Saturday, December 09, 2017

St. Augustine Record Columnist Margo C. Pope: Saving the pier, a goal for all?



We can get a nice new pier by pledging bed tax revenue to repay bonds. Yes, we can!

County Administrator Michael Wanchick won't discuss it publicly. 

I've been pointing this out since mid-2016.



Posted December 9, 2017 06:40 am
By Margo C. Pope Correspondent

POPE’S VIEW: Saving the pier, a goal for all?


I hadn’t spent much time in recent years on the St. Johns County Ocean and Beach Fishing Pier at St. Augustine Beach. But, I made a trip there shortly after seeing this headline in the St. Augustine Record on Oct. 6: “‘CRUMBLING CROWN JEWEL’: County plans to let pier die; city of St. Augustine Beach to look for ways to save it.”
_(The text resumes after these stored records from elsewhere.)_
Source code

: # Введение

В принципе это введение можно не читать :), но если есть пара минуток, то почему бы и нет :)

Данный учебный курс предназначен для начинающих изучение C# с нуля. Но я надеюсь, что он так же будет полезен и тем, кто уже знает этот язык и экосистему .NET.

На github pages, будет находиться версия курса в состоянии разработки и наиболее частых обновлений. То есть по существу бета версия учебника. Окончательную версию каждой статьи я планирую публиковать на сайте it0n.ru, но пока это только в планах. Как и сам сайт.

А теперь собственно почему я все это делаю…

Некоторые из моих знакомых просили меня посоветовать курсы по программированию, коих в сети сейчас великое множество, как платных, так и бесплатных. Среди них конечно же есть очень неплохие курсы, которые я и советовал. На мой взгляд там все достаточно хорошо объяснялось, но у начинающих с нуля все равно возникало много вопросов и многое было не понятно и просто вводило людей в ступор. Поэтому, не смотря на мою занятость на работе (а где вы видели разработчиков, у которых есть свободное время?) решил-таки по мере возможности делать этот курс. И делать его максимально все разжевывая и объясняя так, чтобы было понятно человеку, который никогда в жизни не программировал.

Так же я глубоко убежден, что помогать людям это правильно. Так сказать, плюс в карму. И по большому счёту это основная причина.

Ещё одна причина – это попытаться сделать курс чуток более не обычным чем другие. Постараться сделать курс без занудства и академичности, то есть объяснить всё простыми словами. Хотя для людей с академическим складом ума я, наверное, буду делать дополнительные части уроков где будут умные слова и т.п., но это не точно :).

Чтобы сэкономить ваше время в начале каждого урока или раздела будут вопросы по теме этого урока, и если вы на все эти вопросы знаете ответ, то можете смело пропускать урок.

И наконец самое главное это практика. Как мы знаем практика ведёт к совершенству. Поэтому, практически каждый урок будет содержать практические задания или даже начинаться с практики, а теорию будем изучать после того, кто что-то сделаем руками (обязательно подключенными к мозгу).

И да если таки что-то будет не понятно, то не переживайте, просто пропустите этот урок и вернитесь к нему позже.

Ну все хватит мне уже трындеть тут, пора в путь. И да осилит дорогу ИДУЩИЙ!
A pier walk used to be a frequent Sunday afternoon diversion and then a stop at a beach restaurant. Then the times between those walks got longer and longer. Our Sunday afternoons fell victim to work on the house or, on the job. For four months after Hurricane Matthew, when we were living at Crescent Beach, I’d pass Pier Park but was always rushing somewhere else. We’d walk part of Crescent Beach instead.

The talk of the future of the pier, etc., between St. Johns County and St. Augustine Beach governments, and the costs of operation and management, is the reality today. The beach is a popular place for tourists and locals but even their property taxes and the tourist-development-tax, otherwise known as the bed tax, don’t cover what all county government requires. Piers don’t last forever. A replacement is $10 million or more. I don’t envy the two governments involved.

The center of St. Augustine Beach’s public space is the Pier. Where else can you look out to the horizon, breathe the healthy salt air, watch the churning Atlantic, see surfers, surf fishing people, beach walkers with and without dog, and others like yourself, just sightseeing?

My family’s outings back in the day were beach driven. Then, the Fourth of July was “officially” celebrated all day long at the center of the community, the pier and its parking lot.

It was a big day for my family and many of our friends who were city folks. My Dad would pack the beach gear – blankets, folding chairs, each balls and rafts, ice chest filled with sodas, and a separate cooler filled with food burrowed in more ice so they would not spoil.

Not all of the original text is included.